The controller links these two things together. We will then make three classes:

  1. A main class (named Mastermind) that serves as our view, creates the Model and Controller, and deals with user input and output.
  2. A model class (named MastermindModel) that stores the representation of the computer’s guess and uses a constructor and accessors to create and query the solution the player is trying to guess, defined as follows:

class MastermindModel {

 

     //private variable(s) to store the answer

 

     public MastermindModel() { /* Make the answer */ }

 

     public char getColorAt(int index) {

           /* Return color at position index as a char

            (first converted if stored as a number) */

     }

}

 

  1. A controller class named (MastermindController) that is defined as follows:

class MastermindController {

 

     public MastermindController(MastermindModel model) { … }

 

     public boolean isCorrect(String guess) { … }

 

     public int getRightColorRightPlace(String guess) { … }

 

     public int getRightColorWrongPlace(String guess) { … }

 

}

 

You are to provide the implementation of all three classes, but you must define your controller and model using at least the methods above.

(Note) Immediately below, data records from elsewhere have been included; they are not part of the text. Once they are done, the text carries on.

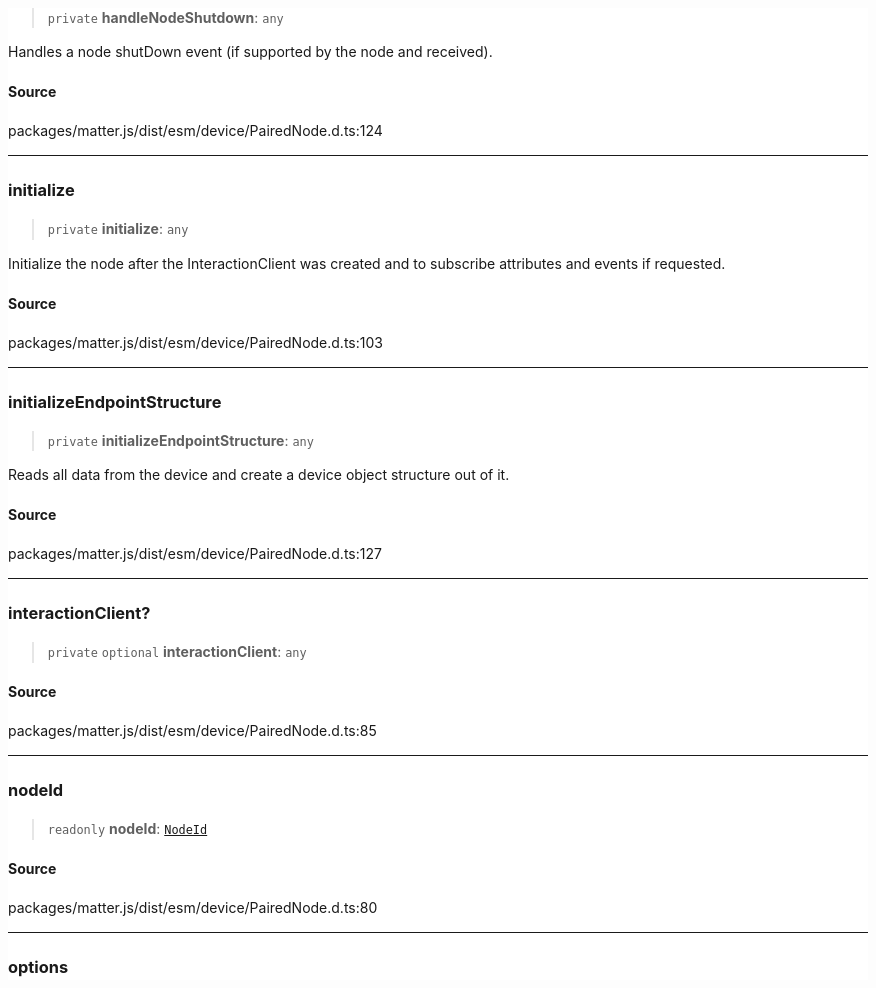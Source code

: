 > `private` **handleNodeShutdown**: `any`

Handles a node shutDown event (if supported by the node and received).

#### Source

packages/matter.js/dist/esm/device/PairedNode.d.ts:124

***

### initialize

> `private` **initialize**: `any`

Initialize the node after the InteractionClient was created and to subscribe attributes and events if requested.

#### Source

packages/matter.js/dist/esm/device/PairedNode.d.ts:103

***

### initializeEndpointStructure

> `private` **initializeEndpointStructure**: `any`

Reads all data from the device and create a device object structure out of it.

#### Source

packages/matter.js/dist/esm/device/PairedNode.d.ts:127

***

### interactionClient?

> `private` `optional` **interactionClient**: `any`

#### Source

packages/matter.js/dist/esm/device/PairedNode.d.ts:85

***

### nodeId

> `readonly` **nodeId**: [`NodeId`](../../datatype/README.md#nodeid)

#### Source

packages/matter.js/dist/esm/device/PairedNode.d.ts:80

***

### options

Any additional methods or fields you want to add must be private to your classes.

Hints and Notes

Submission

Create a Mastermind.zip file that contains your three .java files. Upload it to the submission website as we have been doing with labs. Make sure to do this prior to the deadline. No late work is accepted.

If, prior to the deadline, you realize that you need to submit a different version of your code, name it Mastermind-2.zip. (You can add new numbers as necessary, but try not to submit many times.)

We will grade the last submission that was prior to the deadline.